The EPA has a 2012 deadline to finish studying the other chemicals and adopt restrictions on those that threaten salmon.
"For years and years and years, EPA didn't do these consultations on pesticides," said Steve Mashuda of the Seattle office of Earthjustice, the law firm that brought the 2002 suit on behalf of the Washington Toxics Coalition. "Those days are over."
Jeff Miller, a spokesman for the Center for Biological Diversity, said that until now, his group and others had approached the issue species by species and region by region.
"We are trying to get EPA to do it nationally," Miller said.
He said that even now, the EPA continued to drag its feet.
"I know Obama has a lot on his plate right now, but the EPA is still not aggressively taking on this issue," he said.
Newhouse of the Washington State Department of Agriculture said that state agriculture directors across the country were worried.
The consultation process between the EPA and the National Marine Fisheries Service and Fish and Wildlife Service needs to be overhauled, and that could entail changes in the Endangered Species Act and the Federal Insecticide, Fungicide and Rodenticide Act, Newhouse said.
In addition, he said, the EPA needs to examine recent studies such as one Washington state conducted that found only low levels of pesticides in five of the state's watersheds. The study said the pesticide levels weren't expected to affect salmon, though concentrations at some sites could harm aquatic species that salmon eat.

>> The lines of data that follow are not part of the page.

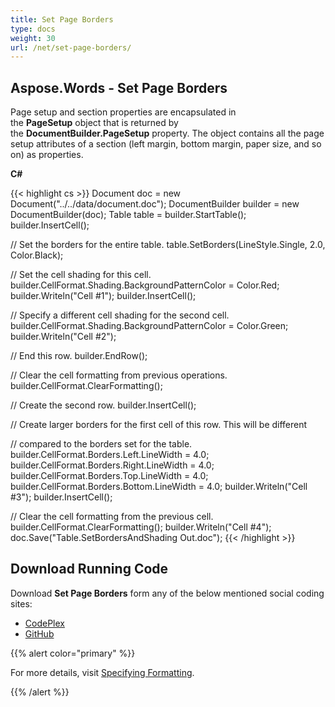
 ```yaml
---
title: Set Page Borders
type: docs
weight: 30
url: /net/set-page-borders/
---
```


## **Aspose.Words - Set Page Borders**
Page setup and section properties are encapsulated in the **PageSetup** object that is returned by the **DocumentBuilder.PageSetup** property. The object contains all the page setup attributes of a section (left margin, bottom margin, paper size, and so on) as properties. 

**C#**

{{< highlight cs >}}
Document doc = new Document("../../data/document.doc");
DocumentBuilder builder = new DocumentBuilder(doc);
Table table = builder.StartTable();
builder.InsertCell();

// Set the borders for the entire table.
table.SetBorders(LineStyle.Single, 2.0, Color.Black);

// Set the cell shading for this cell.
builder.CellFormat.Shading.BackgroundPatternColor = Color.Red;
builder.Writeln("Cell #1");
builder.InsertCell();

// Specify a different cell shading for the second cell.
builder.CellFormat.Shading.BackgroundPatternColor = Color.Green;
builder.Writeln("Cell #2");

// End this row.
builder.EndRow();

// Clear the cell formatting from previous operations.
builder.CellFormat.ClearFormatting();

// Create the second row.
builder.InsertCell();

// Create larger borders for the first cell of this row. This will be different

// compared to the borders set for the table.
builder.CellFormat.Borders.Left.LineWidth = 4.0;
builder.CellFormat.Borders.Right.LineWidth = 4.0;
builder.CellFormat.Borders.Top.LineWidth = 4.0;
builder.CellFormat.Borders.Bottom.LineWidth = 4.0;
builder.Writeln("Cell #3");
builder.InsertCell();

// Clear the cell formatting from the previous cell.
builder.CellFormat.ClearFormatting();
builder.Writeln("Cell #4");
doc.Save("Table.SetBordersAndShading Out.doc");
{{< /highlight >}}
## **Download Running Code**
Download **Set Page Borders** form any of the below mentioned social coding sites:

- [CodePlex](https://asposenpoi.codeplex.com/downloads/get/1475296)
- [GitHub](https://github.com/aspose-words/Aspose.Words-for-.NET/releases/download/Aspose.Words_Features_Missing_in_NPOI_v_1.0/Set.Page.Borders.Aspose.Words.zip)

{{% alert color="primary" %}} 

For more details, visit [Specifying Formatting](http://www.aspose.com/docs/display/wordsnet/Specifying+Formatting).

{{% /alert %}}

The companies that manufacture the three pesticides at the heart of the controversy argue that if the chemicals are used properly they won't jeopardize endangered or threatened species.
The industry also has argued that pesticides help maintain habitat for endangered species by controlling the spread of noxious and harmful weeds, pointing to endangered orchids that have thrived in various rights-of-ways that have been sprayed with herbicides.
EPA officials didn't respond to e-mail and telephone requests for comment, but they've notified the manufacturers that if they don't agree to the new labeling restrictions voluntarily, the agency will pursue "administrative procedures" against them.
On Capitol Hill, lawmakers are tracking the controversy, but no legislative fix has been introduced.